Lately, I have been receiving emails regarding on how to become an ATC (Air Traffic Controller) in the Philippines. Well, let me tell you something about the nature of the job of an air traffic controller. You see, they are the guiding voices of the sky. They instruct pilots when and where to descend, climb, commence a left or right turn, and other specific instructions. They are responsible for handling air traffic in a safe, orderly, and in an expeditious way.
Here in the Philippines, Air Traffic Controllers work under the Philippine government, specifically at the Air Traffic Service of the Civil Aviation Authority of the Philippines or CAAP.
Here are the steps on how to become one:
- Get a college degree. It doesn't matter whether you're a graduate of Nursing, Literature, or Applied Physics. I am a BS Biology graduate yet here I am, working as an air traffic controller in the Philippines. And oh, you must not be more than 26 years old before taking the qualifying exam.
- Pass the qualifying exam. The exam covers the following subjects: General Knowledge, Logic, Word Problems, and Reading and Comprehension. There are 200 items in this exam (50 items for each subject) and you are only allowed to take it for only two hours. Usually, more than a thousand hopefuls take the ATC qualifying exam but only a hundred make it to the initial cut.

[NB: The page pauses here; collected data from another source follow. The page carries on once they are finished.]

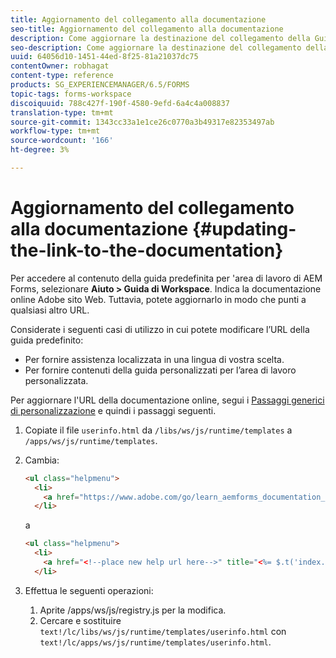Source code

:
 ```yaml
---
title: Aggiornamento del collegamento alla documentazione
seo-title: Aggiornamento del collegamento alla documentazione
description: Come aggiornare la destinazione del collegamento della Guida di Workspace nell’area di lavoro  AEM Forms per indirizzare il collegamento alla documentazione personalizzata.
seo-description: Come aggiornare la destinazione del collegamento della Guida di Workspace nell’area di lavoro  AEM Forms per indirizzare il collegamento alla documentazione personalizzata.
uuid: 64056d10-1451-44ed-8f25-81a21037dc75
contentOwner: robhagat
content-type: reference
products: SG_EXPERIENCEMANAGER/6.5/FORMS
topic-tags: forms-workspace
discoiquuid: 788c427f-190f-4580-9efd-6a4c4a008837
translation-type: tm+mt
source-git-commit: 1343cc33a1e1ce26c0770a3b49317e82353497ab
workflow-type: tm+mt
source-wordcount: '166'
ht-degree: 3%

---
```



# Aggiornamento del collegamento alla documentazione {#updating-the-link-to-the-documentation}

Per accedere al contenuto della guida predefinita per &#39;area di lavoro di AEM Forms, selezionare **Aiuto > Guida di Workspace**. Indica la documentazione online  Adobe  sito Web. Tuttavia, potete aggiornarlo in modo che punti a qualsiasi altro URL.

Considerate i seguenti casi di utilizzo in cui potete modificare l’URL della guida predefinito:

* Per fornire assistenza localizzata in una lingua di vostra scelta.
* Per fornire contenuti della guida personalizzati per l’area di lavoro personalizzata.

Per aggiornare l&#39;URL della documentazione online, segui i [Passaggi generici di personalizzazione](/help/forms/using/generic-steps-html-workspace-customization.md) e quindi i passaggi seguenti.

1. Copiate il file `userinfo.html` da `/libs/ws/js/runtime/templates` a `/apps/ws/js/runtime/templates`.
1. Cambia:

   ```html
   <ul class="helpmenu">
     <li>
       <a href="https://www.adobe.com/go/learn_aemforms_documentation_63" title="<%= $.t('index.header.dropdown.WorkspaceHelp')%>" target="_blank"><%= $.t('index.header.dropdown.WorkspaceHelp')%></a>
     </li>
   ```

   a

   ```html
   <ul class="helpmenu">
     <li>
       <a href="<!--place new help url here-->" title="<%= $.t('index.header.dropdown.WorkspaceHelp')%>" target="_blank"><%= $.t('index.header.dropdown.WorkspaceHelp')%></a>
     </li>
   ```

1. Effettua le seguenti operazioni:

   1. Aprite /apps/ws/js/registry.js per la modifica.
   1. Cercare e sostituire `text!/lc/libs/ws/js/runtime/templates/userinfo.html` con `text!/lc/apps/ws/js/runtime/templates/userinfo.html`.
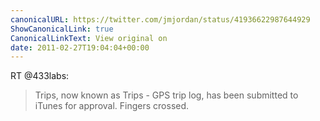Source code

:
 ```yaml
---
canonicalURL: https://twitter.com/jmjordan/status/41936622987644929
ShowCanonicalLink: true
CanonicalLinkText: View original on
date: 2011-02-27T19:04:04+00:00
---
```

RT @433labs:
> Trips, now known as Trips - GPS trip log, has been submitted to iTunes for approval. Fingers crossed.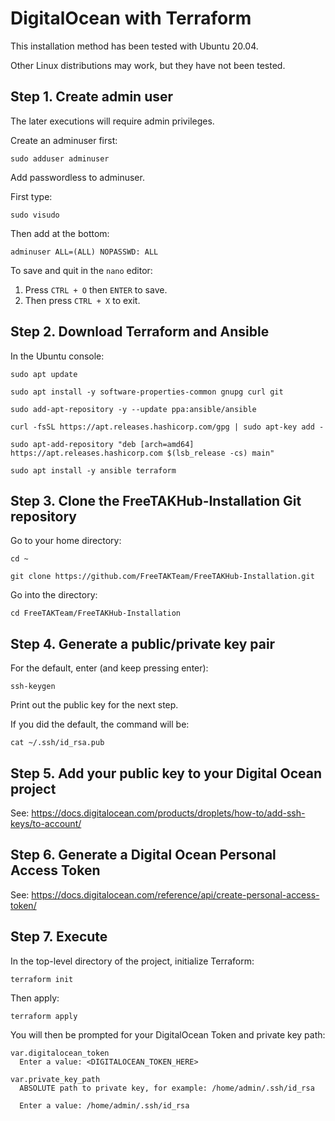 # DigitalOcean with Terraform

This installation method has been tested with Ubuntu 20.04.

Other Linux distributions may work, but they have not been tested.

## Step 1. Create admin user

The later executions will require admin privileges.

Create an adminuser first:

```console
sudo adduser adminuser
```

Add passwordless to adminuser.

First type:

```console
sudo visudo
```

Then add at the bottom:

```console
adminuser ALL=(ALL) NOPASSWD: ALL
```

To save and quit in the `nano` editor:

1. Press `CTRL + O` then `ENTER` to save.
1. Then press `CTRL + X` to exit.

## Step 2. Download Terraform and Ansible

In the Ubuntu console:

```console
sudo apt update
```

```console
sudo apt install -y software-properties-common gnupg curl git
```

```console
sudo add-apt-repository -y --update ppa:ansible/ansible
```

```console
curl -fsSL https://apt.releases.hashicorp.com/gpg | sudo apt-key add -
```

```console
sudo apt-add-repository "deb [arch=amd64] https://apt.releases.hashicorp.com $(lsb_release -cs) main"
```

```console
sudo apt install -y ansible terraform
```

## Step 3. Clone the FreeTAKHub-Installation Git repository

Go to your home directory:

```console
cd ~
```

```console
git clone https://github.com/FreeTAKTeam/FreeTAKHub-Installation.git
```

Go into the directory:

```console
cd FreeTAKTeam/FreeTAKHub-Installation
```

## Step 4. Generate a public/private key pair

For the default, enter (and keep pressing enter):

```console
ssh-keygen
```

Print out the public key for the next step.

If you did the default, the command will be:

```console
cat ~/.ssh/id_rsa.pub
```

## Step 5. Add your public key to your Digital Ocean project

See: <https://docs.digitalocean.com/products/droplets/how-to/add-ssh-keys/to-account/>

## Step 6. Generate a Digital Ocean Personal Access Token

See: <https://docs.digitalocean.com/reference/api/create-personal-access-token/>

## Step 7. Execute

In the top-level directory of the project, initialize Terraform:

```console
terraform init
```

Then apply:

```console
terraform apply
```

You will then be prompted for your DigitalOcean Token and private key path:

```console
var.digitalocean_token
  Enter a value: <DIGITALOCEAN_TOKEN_HERE>

var.private_key_path
  ABSOLUTE path to private key, for example: /home/admin/.ssh/id_rsa

  Enter a value: /home/admin/.ssh/id_rsa
```
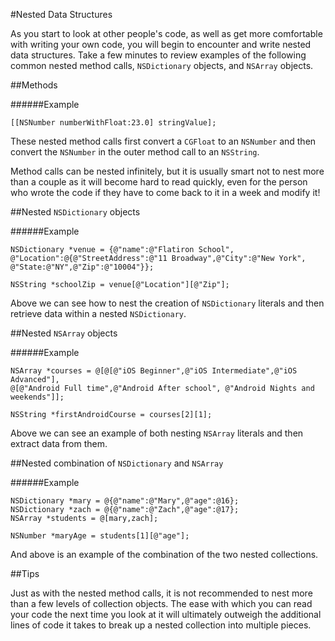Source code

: #Nested Data Structures

As you start to look at other people's code, as well as get more comfortable with writing your own code, you will begin to encounter and write nested data structures. Take a few minutes to review examples of the following common nested method calls, `NSDictionary` objects, and `NSArray` objects.

##Methods

######Example
```objc
[[NSNumber numberWithFloat:23.0] stringValue];
```

These nested method calls first convert a `CGFloat` to an `NSNumber` and then convert the `NSNumber` in the outer method call to an `NSString`.

Method calls can be nested infinitely, but it is usually smart not to nest more than a couple as it will become hard to read quickly, even for the person who wrote the code if they have to come back to it in a week and modify it!

##Nested `NSDictionary` objects

######Example
```objc
NSDictionary *venue = {@"name":@"Flatiron School",
@"Location":@{@"StreetAddress":@"11 Broadway",@"City":@"New York",
@"State:@"NY",@"Zip":@"10004"}};

NSString *schoolZip = venue[@"Location"][@"Zip"];
```

Above we can see how to nest the creation of `NSDictionary` literals and then retrieve data within a nested `NSDictionary`.


##Nested `NSArray` objects

######Example
```
NSArray *courses = @[@[@"iOS Beginner",@"iOS Intermediate",@"iOS Advanced"], 
@[@"Android Full time",@"Android After school", @"Android Nights and weekends"]];

NSString *firstAndroidCourse = courses[2][1];

```
Above we can see an example of both nesting `NSArray` literals and then extract data from them.

##Nested combination of `NSDictionary` and `NSArray`


######Example
```objc
NSDictionary *mary = @{@"name":@"Mary",@"age":@16};
NSDictionary *zach = @{@"name":@"Zach",@"age":@17};
NSArray *students = @[mary,zach];

NSNumber *maryAge = students[1][@"age"];

```
And above is an example of the combination of the two nested collections.

##Tips

Just as with the nested method calls, it is not recommended to nest more than a few levels of collection objects. The ease with which you can read your code the next time you look at it will ultimately outweigh the additional lines of code it takes to break up a nested collection into multiple pieces.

- Pass the medical exam and the panel interview. Take note that if the doctor finds out that you're color blind, then you're automatically disqualified. Usually, those who'll interview you are chiefs or supervisors from different air traffic control facilities of the country.
- If you pass the interview, then you're qualified for the training.
Training and Employment Phase
- The training lasts for almost a year. It is conducted at the Civil Aviation Training Center (CATC) located at Merville Access Road, Pasay City. The training is free but the trainee should shoulder his own expenses in board and lodging, food, and other miscellaneous expenses.
- The training is divided into three phases: Phase 1 (Theoretical Part about Air Traffic Service), Phase 2 (Theoretical and dry runs of the three controlled facilities: Aerodrome, Approach, and Area Control/Enroute), and OJT.
- After graduation, you're expected to have another round of OJT on different facilities in Manila. You're also required to fill out and sign forms and contracts for your employment, answer loads of exams for your license, and take the English Language Proficiency (ELP) exam.
- After obtaining your license, the head of the Air Traffic Service will soon give your facility assignment.
It takes almost two years to become one. But if you're really into aviation, particularly in air traffic control, then it won't be a problem. The training is really challenging - both mentally and physically. Sleep deprivation is inevitable, but it will really train you on how to handle stress, most especially when handling stressful situations in air traffic.